PRIMM, Nev. (AP) – A driverless Volkswagen won a $2 million race across the rugged Nevada desert Sunday, beating four other robot-guided vehicles that completed in a Pentagon-sponsored contest aimed at making warfare safer for humans.

The race displayed major technological leaps since last year’s inaugural race, when none of the self-driving vehicles crossed the finish line.

Stanley the VW Touareg, designed by Stanford University, zipped through the 132-mile Mojave Desert course in six hours and 53 minutes Saturday, using only its computer brain and sensors to navigate rough and twisting desert and mountain trails. The Stanford team celebrated by popping champagne and pouring it over the mud-covered Stanley.

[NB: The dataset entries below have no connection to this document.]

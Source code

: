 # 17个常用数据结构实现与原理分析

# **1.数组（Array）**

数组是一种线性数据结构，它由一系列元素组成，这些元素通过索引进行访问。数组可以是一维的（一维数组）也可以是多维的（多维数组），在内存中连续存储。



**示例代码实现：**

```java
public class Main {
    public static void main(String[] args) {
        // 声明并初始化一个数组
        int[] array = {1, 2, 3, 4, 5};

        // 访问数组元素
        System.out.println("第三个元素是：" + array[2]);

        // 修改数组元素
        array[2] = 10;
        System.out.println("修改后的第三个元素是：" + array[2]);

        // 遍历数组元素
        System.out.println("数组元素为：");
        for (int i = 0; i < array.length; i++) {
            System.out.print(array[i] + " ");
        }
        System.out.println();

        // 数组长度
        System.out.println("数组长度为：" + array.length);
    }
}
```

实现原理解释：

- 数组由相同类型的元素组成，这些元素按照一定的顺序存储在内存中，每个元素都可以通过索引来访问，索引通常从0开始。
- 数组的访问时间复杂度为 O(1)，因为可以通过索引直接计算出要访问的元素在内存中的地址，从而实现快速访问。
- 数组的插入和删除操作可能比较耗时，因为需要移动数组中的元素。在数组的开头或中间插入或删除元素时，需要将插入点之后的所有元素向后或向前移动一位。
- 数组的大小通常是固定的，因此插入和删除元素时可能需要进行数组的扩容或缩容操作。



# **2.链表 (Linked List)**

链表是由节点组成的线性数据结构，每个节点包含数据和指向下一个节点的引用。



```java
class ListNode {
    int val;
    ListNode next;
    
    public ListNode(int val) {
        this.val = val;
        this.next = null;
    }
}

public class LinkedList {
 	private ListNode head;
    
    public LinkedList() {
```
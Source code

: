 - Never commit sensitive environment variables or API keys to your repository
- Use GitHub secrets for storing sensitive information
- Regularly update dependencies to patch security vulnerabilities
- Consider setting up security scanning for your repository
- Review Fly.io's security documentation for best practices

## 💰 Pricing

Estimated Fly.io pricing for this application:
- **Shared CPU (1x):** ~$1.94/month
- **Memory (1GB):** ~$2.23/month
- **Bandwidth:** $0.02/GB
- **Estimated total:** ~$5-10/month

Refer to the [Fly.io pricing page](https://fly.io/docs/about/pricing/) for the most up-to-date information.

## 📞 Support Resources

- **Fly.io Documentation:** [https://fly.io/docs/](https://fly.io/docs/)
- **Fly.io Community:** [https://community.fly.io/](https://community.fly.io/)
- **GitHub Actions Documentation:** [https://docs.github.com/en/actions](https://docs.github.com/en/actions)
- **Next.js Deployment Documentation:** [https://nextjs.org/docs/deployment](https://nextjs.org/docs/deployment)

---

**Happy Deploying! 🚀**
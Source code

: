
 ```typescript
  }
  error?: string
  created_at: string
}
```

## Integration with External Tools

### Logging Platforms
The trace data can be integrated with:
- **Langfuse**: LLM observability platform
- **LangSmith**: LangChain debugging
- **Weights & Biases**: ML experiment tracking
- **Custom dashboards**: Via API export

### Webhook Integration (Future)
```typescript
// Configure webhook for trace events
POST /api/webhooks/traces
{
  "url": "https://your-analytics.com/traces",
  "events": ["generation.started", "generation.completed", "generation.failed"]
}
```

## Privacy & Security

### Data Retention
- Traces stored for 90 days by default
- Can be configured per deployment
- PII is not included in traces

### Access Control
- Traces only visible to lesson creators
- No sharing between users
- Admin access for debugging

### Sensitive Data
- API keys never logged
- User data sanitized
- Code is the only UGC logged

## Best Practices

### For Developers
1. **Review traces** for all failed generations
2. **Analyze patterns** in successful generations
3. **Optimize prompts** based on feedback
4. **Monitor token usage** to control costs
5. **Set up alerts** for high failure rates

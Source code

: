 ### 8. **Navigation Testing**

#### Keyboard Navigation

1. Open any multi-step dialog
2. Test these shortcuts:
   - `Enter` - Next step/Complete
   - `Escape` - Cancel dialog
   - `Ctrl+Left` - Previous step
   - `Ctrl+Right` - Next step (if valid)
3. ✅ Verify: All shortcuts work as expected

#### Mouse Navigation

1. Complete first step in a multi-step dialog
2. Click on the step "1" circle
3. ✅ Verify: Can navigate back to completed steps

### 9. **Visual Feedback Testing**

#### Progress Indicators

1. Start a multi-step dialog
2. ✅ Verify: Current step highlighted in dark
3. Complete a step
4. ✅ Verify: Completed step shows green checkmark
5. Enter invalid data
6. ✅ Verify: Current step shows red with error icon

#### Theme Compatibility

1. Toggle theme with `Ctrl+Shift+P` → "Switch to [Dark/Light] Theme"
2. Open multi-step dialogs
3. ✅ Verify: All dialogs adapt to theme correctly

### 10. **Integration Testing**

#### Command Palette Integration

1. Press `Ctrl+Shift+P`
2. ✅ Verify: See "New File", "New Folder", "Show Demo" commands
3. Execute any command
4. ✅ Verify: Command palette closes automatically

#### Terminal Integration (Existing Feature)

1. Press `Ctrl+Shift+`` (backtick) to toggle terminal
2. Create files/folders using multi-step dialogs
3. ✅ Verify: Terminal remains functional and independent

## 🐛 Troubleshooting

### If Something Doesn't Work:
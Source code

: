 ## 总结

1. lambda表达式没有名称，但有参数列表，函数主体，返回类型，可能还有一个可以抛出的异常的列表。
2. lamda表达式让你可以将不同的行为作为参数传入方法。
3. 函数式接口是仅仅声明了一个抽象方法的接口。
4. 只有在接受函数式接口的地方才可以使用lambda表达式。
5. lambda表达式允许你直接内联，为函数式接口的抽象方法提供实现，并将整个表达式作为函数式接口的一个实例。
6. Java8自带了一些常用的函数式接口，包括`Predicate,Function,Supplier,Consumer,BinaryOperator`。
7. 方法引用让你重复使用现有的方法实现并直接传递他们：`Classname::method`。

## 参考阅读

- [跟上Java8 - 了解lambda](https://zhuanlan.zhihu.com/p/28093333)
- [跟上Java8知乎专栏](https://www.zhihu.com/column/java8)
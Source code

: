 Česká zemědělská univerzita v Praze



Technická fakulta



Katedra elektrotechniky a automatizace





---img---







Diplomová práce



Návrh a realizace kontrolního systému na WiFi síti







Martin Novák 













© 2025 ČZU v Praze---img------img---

“This car, to me, is really a piece of history,” Stanford computer scientist Sebastian Thrun said after receiving an oversized check for the $2 million prize, funded by taxpayers. He said he did not know how he would spend the money, but joked that he needed to buy cat food.

Stanford spent $500,000 on the race, some of which was provided by sponsors.

In second place was a red Humvee from Carnegie Mellon University called Sandstorm, followed by a customized Hummer called H1ghlander. Coming in fourth was a Ford Escape Hybrid named Kat-5, designed by students in Metairie, La., who lost about a week of practice and some lost their homes when Hurricane Katrina blew into the Gulf Coast.

The Humvee, which finished in seven hours and four minutes, traveled farther than any other vehicle last year despite completing only 7 1/2 miles of the course.

A fifth vehicle, a 16-ton truck named TerraMax, was the last to finish the course Sunday, though not within the contest’s 10-hour deadline. Its operators paused it Saturday night so it wouldn’t have to race in darkness.

It’s unclear how the Pentagon plans to harness the technology used in the race for military applications. But Thrun said he wanted to design automated systems to make next-generation cars safer for everyone, not just the military.

“If it was only for the military, I wouldn’t be here today,” Thrun said.

Volkswagen plans to use Stanley in promotions, and the vehicle will then be retired to a museum in Germany, Thrun said.

Called the Grand Challenge, the race began Saturday with a field of 23 autonomous vehicles. Eighteen failed to complete the course because of mechanical failures or sensor problems. Even so, most covered more distance than Sandstorm did last year.

Race organizers and team members say improved technology and a familiarity with the race allowed multiple robots to sprint across the finish line. Even before Saturday’s competition, teams practiced their vehicles in various parts of the Southwest desert, including on last year’s course. Teams also went back to the drawing board to improve their vehicles’ artificial intelligence and sensing systems, which navigate the rough landscape without crashing.

The vehicles were tricked out with the latest sensors, lasers, cameras and radar that feed data to onboard computers, which helped them distinguish dangerous boulders from tumbleweeds and decide whether chasms were too deep to cross.

The robotic vehicles had to navigate a course designed to mimic driving conditions in Iraq and Afghanistan. The course consisted of winding dirt trails and dry lake beds filled with overhanging brush. Parts of the route forced the robots to zip through three tunnels designed to knock out their GPS signals.

Only the five robots that completed the course managed to maneuver a steep 1.3-mile mountain pass known as “Beer Bottle Pass” five miles from the finish line. The mountain ridge _ similar to mountain canyons found in Afghanistan _ was only 10 feet wide and had a 200-feet drop-off.

The turning point occurred Saturday when Stanley overtook the top-seeded H1ghlander at the 102-mile mark.

The race is part of the military’s effort to fulfill a congressional mandate to cut casualties by having a third of the military’s ground vehicles unmanned in 20 years.

A small fleet of autonomous ground vehicles currently operate in Iraq and Afghanistan, but the machines must be remotely controlled by a soldier who usually rides in the same convoy.